A Jetboil stove cooks food in Mosedale Cottage.

Bothy night

My last visit to the bothy had been exactly two years earlier, during military mountain skills training. Then, my group and I had the bothy to ourselves. This time, as I descended from Seavy Side, I saw two figures in the courtyard. With them, I saw the promise of company and, hopefully, a well-tended fireplace – the things that make bothy nights so special.

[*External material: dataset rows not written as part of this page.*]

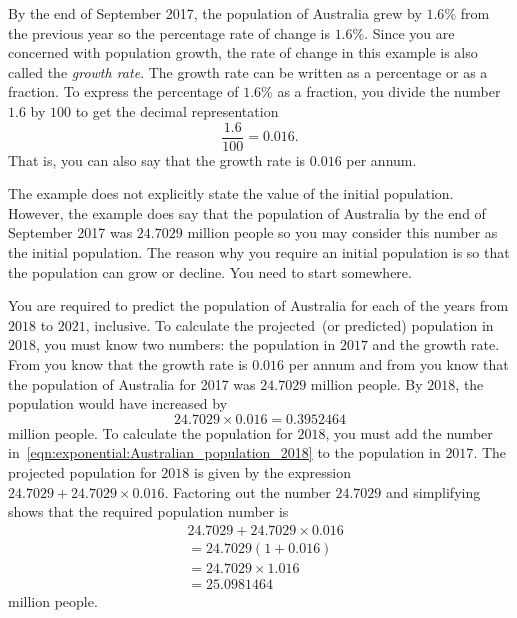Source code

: \documentclass[a4paper,oneside,12pt]{article}
\begin{document}
\begin{solution}
By the end of September 2017, the population of Australia grew by
$1.6\%$ from the previous year so the percentage rate of change is
$1.6\%$.  Since you are concerned with population growth, the rate of
change in this example is also called the \emph{growth rate}.  The
growth rate can be written as a percentage or as a fraction.  To
express the percentage of $1.6\%$ as a fraction, you divide the number
$1.6$ by $100$ to get the decimal representation
\[
\frac{1.6}{100}
=
0.016.
\]
That is, you can also say that the growth rate is $0.016$ per annum.

The example does not explicitly state the value of the initial
population.  However, the example does say that the population of
Australia by the end of September 2017 was $24.7029$ million people so
you may consider this number as the initial population.  The reason
why you require an initial population is so that the population can
grow or decline.  You need to start somewhere.

You are required to predict the population of Australia for each of
the years from $2018$ to $2021$, inclusive.  To calculate the
projected~(or predicted) population in $2018$, you must know two
numbers: the population in $2017$ and the growth rate.
From 
you know that the growth rate is $0.016$ per annum and
from 
you know that the population of Australia for 2017 was $24.7029$
million people.  By $2018$, the population would have increased by
\begin{equation}
\label{eqn:exponential:Australian_population_2018}
24.7029 \times 0.016
=
0.3952464
\end{equation}
million people.  To calculate the population for $2018$, you must add
the number in~\eqref{eqn:exponential:Australian_population_2018} to
the population in $2017$.  The projected population for $2018$ is
given by the expression $24.7029 + 24.7029 \times 0.016$.  Factoring
out the number $24.7029$ and simplifying shows that the required
population number is
\begin{equation}
\label{eqn:exponential:Australian_population_2018_calculation}
\begin{aligned}
&24.7029 + 24.7029 \times 0.016 \\[4pt]
&=
24.7029 (1 + 0.016) \\[4pt]
&=
24.7029 \times 1.016 \\[4pt]
&=
25.0981464
\end{aligned}
\end{equation}
million people.


\end{solution}
\end{document}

The figures turned out to be Mountain Bothies Association volunteers – builders from Shap, who had been working hard to keep this isolated spot in good nick. Since my last visit the bothy had smartened up considerably: a new sleeping platform in the back room where I’d shivered on the floorboards last time; extensive roof repairs; and the door to the composting toilet (and its staggeringly large mound of human waste) had been sealed shut. It’s a truly grade-A bothy – and even better once a roaring fire drives out the penetrating chill of cold stone.

Three students staggered in just after dark, enjoying their own mountain adventure and only their second bothy night. We spent the evening, in classic bothy style, sharing drinks and swapping tales. It’s an experience entirely unlike any other – and we owe it to the MBA’s volunteers that we’re able to enjoy this part of mountain life.

Three fells of the Kentmere Horseshoe - (L-R) Yoke, Ill Bell and Froswick - seen from the Nan Bield Pass in the Lake District, Cumbria, England.
Three fells of the Kentmere Horseshoe - (L-R) Yoke, Ill Bell and Froswick - seen from the Nan Bield Pass.

Day two: Mosedale Cottage to Kentmere

I set off at 8.00 the following morning, under crisp and clear blue skies. Overnight there’d been a fresh sprinkling of snow, and the hills had been dulled to ash-grey by the powder. I headed back towards Harter Fell, avoiding the drop and climb around Brownhowe Bottom by following the 500m contour south-east of Gatescarth Pass; en route I passed a couple of long-forgotten quarry buildings, skeletal remains gazing blankly towards Sleddale. These aren’t marked on the map and they’re invisible from the track – I wondered how many people had passed by there before me.

From Harter Fell I pushed on up to High Street, and then on to Thornthwaite Crag. The fells were fairly busy – unsurprising, given the glorious weather – and I was seldom far from other walkers as made my way to the western ridge of the Kentmere Horseshoe. I hauled myself up Froswick and the forbidding grey bulk of Ill Bell in streaming sunshine; just as the weather could turn cold quickly, now I found myself growing uncomfortably warm, and grateful for the chance to lose my shell layer. Beyond Yoke I decided to complete a day’s Wainwright-bagging with squelchy treks to Sour Howes and Sallows, although – in the gathering gloom of early evening – I rather wish I hadn’t.

Still, this was a classic Lakeland weekend, taking in the popular Kentmere Horseshoe and breaking it up with a trip out to some of the area’s wilder scenery. It’s a marvellous region of the Lake District, and a great spot for honing the core map-and-compass skills that will help keep me on track in Scotland next year.

Route details

Wainwrights climbed: Shipman Knotts, Kentmere Pike, Harter Fell, Tarn Crag, Grey Crag, Mardale Ill Bell, High Street, Thornthwaite Crag, Froswick, Ill Bell, Yoke, Sour Howes, Sallows.

Route maps: You can see my planned routes on Ordnance Survey: Day 1, Kentmere to Mosedale Cottage; and Day 2, Mosedale Cottage to Kentmere. Note that I didn’t make it to Selside Pike and Branstree because of the snowfall.

Common sense… Please do not venture into the mountains in winter without sufficient equipment and experience to deal with adverse weather – including a whistle, headtorch, spare batteries and emergency shelter – and make sure you allow for increasingly short daylight hours. It’s good practice to leave a route card and anticipated return time with someone before you set off.